During a visit to Bowdoin College in 1964, while the struggle continued, King declared from the pulpit of the First Parish Church in Brunswick, “We shall overcome. I believe this because somehow the arc of the moral universe is long, but it bends toward justice.”

That’s a faith that can drive movements that change the world.

These days, millions of people have taken to the streets in Iran to try to oust a religious regime created at a time of hope that soon imposed nearly half a century of zealotry. Whether the crowds can prevail, who knows? But we do know that one day, they will.

In the same vein, our nation won’t ever sleepwalk toward tyranny as long as we continue to stand up, day after day, and fight for our heritage.

Freedom doesn’t die unless we allow it. From Black Lives Matter to No Kings, protest matters. Showing up matters. What we can’t do is sit back in apathy or fear when so much is on the line.
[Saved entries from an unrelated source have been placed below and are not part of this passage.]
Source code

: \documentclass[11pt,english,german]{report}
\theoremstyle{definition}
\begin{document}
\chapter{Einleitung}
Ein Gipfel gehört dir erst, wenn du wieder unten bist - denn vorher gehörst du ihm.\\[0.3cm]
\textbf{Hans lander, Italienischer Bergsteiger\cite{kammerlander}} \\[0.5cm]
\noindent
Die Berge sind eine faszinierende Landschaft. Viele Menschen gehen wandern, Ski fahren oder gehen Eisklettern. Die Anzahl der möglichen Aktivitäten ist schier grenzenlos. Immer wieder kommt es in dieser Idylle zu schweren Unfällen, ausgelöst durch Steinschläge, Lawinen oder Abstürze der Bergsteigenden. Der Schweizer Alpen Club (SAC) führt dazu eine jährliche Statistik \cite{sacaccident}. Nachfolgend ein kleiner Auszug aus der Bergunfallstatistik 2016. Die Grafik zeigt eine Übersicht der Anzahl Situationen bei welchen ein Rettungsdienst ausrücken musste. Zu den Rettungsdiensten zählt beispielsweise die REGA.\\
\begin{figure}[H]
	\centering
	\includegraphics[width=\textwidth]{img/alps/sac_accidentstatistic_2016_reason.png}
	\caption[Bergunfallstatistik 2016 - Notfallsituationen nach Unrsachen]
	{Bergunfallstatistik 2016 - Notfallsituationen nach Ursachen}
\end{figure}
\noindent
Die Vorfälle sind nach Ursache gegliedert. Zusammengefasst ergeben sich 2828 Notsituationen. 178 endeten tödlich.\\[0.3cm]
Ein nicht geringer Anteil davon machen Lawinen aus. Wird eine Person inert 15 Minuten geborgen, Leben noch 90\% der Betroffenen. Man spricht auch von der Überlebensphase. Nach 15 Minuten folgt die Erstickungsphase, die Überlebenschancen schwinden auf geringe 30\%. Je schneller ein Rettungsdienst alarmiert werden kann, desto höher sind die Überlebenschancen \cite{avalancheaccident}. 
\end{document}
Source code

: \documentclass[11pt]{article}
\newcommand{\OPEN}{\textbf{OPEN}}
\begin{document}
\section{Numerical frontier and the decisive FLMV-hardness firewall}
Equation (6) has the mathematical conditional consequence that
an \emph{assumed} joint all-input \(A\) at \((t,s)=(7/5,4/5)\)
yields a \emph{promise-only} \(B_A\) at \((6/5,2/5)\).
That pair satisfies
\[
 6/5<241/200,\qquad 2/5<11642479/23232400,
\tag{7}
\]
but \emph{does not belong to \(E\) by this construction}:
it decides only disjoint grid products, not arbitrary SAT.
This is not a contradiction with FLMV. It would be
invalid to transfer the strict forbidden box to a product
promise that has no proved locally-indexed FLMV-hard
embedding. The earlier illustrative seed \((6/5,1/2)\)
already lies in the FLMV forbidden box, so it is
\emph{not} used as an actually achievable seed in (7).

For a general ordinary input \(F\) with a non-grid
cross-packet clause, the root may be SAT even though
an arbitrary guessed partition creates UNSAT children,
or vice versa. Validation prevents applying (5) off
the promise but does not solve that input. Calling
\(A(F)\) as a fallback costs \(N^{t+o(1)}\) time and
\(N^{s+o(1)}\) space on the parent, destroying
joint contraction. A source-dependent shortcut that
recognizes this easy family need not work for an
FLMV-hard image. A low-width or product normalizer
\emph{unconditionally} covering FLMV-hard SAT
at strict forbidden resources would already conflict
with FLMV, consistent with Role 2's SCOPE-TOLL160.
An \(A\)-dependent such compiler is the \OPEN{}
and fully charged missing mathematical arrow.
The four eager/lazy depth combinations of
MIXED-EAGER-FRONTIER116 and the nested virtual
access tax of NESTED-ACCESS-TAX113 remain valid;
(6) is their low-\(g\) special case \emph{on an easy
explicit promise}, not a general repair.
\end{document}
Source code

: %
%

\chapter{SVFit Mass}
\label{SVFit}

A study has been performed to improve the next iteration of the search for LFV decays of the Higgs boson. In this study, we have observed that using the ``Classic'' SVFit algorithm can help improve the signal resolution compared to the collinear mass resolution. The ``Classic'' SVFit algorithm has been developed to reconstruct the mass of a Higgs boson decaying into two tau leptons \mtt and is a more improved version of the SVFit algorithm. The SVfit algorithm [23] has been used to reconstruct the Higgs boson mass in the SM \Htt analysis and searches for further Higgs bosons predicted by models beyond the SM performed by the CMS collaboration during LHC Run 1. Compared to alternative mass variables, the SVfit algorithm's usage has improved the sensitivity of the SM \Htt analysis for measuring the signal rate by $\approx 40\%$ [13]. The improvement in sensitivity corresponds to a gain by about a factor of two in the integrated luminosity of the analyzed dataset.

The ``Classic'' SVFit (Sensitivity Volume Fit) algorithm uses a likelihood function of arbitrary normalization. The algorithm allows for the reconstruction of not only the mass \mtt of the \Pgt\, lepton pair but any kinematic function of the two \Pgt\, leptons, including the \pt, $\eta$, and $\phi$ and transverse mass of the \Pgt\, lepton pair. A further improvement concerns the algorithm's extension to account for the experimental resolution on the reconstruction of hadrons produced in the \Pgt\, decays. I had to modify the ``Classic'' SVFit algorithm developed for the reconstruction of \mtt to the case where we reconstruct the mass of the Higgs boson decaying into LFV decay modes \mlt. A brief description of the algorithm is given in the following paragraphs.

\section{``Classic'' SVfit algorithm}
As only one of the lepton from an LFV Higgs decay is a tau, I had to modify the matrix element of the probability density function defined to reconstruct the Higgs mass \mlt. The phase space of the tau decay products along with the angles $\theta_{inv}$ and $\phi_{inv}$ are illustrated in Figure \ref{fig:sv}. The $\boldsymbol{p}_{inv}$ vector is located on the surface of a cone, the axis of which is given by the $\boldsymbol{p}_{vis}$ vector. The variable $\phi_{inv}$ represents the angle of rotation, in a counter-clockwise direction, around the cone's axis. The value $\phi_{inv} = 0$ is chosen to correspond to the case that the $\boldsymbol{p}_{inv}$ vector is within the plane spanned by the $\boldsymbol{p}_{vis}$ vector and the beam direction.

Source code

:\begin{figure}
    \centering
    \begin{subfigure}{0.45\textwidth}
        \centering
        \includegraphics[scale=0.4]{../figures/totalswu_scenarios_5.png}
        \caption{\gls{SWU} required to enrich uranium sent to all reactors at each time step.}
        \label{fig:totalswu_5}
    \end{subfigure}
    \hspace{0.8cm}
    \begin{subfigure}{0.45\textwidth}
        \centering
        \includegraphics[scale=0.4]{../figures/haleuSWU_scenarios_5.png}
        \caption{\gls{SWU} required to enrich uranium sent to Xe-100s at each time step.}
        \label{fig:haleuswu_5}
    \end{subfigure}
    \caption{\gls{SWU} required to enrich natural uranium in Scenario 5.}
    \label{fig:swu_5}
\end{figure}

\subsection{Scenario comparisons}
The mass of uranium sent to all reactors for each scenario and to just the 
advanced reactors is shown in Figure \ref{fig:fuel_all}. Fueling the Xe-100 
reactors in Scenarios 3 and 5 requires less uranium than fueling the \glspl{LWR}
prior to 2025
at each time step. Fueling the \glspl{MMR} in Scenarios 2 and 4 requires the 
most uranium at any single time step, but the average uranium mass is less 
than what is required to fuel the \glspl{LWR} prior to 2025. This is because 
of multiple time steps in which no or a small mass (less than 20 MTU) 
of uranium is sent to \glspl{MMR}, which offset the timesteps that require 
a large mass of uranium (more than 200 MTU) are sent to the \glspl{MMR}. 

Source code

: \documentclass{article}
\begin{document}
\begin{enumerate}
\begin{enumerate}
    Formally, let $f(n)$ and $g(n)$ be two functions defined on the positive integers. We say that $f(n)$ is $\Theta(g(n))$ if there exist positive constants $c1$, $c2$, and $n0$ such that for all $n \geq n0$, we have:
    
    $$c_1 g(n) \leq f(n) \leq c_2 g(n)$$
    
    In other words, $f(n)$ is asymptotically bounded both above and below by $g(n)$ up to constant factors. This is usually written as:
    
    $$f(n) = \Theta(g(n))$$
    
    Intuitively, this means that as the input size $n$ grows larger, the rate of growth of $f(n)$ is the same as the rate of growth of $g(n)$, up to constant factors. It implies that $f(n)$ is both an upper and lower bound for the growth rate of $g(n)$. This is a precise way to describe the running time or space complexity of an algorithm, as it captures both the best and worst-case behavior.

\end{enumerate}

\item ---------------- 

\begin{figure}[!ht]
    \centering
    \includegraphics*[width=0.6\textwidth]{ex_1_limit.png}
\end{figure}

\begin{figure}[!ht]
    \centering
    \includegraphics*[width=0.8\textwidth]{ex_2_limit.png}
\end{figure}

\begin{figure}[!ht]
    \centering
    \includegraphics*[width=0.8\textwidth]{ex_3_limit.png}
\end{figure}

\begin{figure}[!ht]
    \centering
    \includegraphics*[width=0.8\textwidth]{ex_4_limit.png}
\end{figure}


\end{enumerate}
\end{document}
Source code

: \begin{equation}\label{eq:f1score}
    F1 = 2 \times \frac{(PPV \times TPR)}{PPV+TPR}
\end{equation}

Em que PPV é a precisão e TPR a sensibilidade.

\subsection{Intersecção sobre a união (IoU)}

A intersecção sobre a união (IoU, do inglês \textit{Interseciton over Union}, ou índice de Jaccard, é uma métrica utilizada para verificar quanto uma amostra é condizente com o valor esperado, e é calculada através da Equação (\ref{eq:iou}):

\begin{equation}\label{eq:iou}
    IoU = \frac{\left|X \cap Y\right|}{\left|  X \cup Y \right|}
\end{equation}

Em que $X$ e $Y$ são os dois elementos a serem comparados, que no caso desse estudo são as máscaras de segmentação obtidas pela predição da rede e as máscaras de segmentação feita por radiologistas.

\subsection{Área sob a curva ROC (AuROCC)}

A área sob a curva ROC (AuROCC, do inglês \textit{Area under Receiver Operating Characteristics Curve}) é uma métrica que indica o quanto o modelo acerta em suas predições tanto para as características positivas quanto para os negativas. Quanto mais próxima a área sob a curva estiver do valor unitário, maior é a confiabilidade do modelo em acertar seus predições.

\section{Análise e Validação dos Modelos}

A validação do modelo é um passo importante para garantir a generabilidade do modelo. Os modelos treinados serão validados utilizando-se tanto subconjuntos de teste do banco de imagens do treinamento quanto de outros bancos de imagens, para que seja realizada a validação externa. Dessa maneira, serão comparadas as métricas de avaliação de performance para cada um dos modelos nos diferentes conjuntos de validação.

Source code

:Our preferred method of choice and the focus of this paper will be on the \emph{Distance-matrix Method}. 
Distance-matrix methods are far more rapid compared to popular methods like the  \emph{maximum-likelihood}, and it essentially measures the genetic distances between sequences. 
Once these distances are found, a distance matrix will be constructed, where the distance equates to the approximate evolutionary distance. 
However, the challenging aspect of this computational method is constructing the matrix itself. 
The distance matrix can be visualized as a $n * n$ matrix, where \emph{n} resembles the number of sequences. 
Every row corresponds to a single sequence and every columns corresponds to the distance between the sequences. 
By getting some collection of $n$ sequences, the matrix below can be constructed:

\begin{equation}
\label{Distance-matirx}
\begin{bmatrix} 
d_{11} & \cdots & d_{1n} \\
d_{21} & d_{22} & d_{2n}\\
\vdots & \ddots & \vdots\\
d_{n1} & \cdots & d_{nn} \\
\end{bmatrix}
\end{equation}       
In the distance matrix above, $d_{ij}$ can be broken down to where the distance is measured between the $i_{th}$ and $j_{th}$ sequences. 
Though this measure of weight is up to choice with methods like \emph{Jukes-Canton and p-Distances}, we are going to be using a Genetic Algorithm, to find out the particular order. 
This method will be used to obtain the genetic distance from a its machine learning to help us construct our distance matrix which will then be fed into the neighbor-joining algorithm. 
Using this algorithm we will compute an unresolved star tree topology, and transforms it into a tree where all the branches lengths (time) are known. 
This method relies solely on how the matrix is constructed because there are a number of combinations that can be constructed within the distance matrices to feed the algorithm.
King demonstrated over the course of his too-short life that America’s promise is worth the struggle and sacrifice required to keep it not just alive, but thriving, growing and becoming more than anyone could have imagined.

Nothing can hold us back if we hang on to hope, maintain our courage and make sure the dream that motivated King burns bright for generations to come.

In short, we shall, still, overcome.

Steve Collins became an opinion columnist for the Maine Trust for Local News in April of 2025. A journalist since 1987, Steve has worked for daily newspapers in New York, Connecticut and Maine and served...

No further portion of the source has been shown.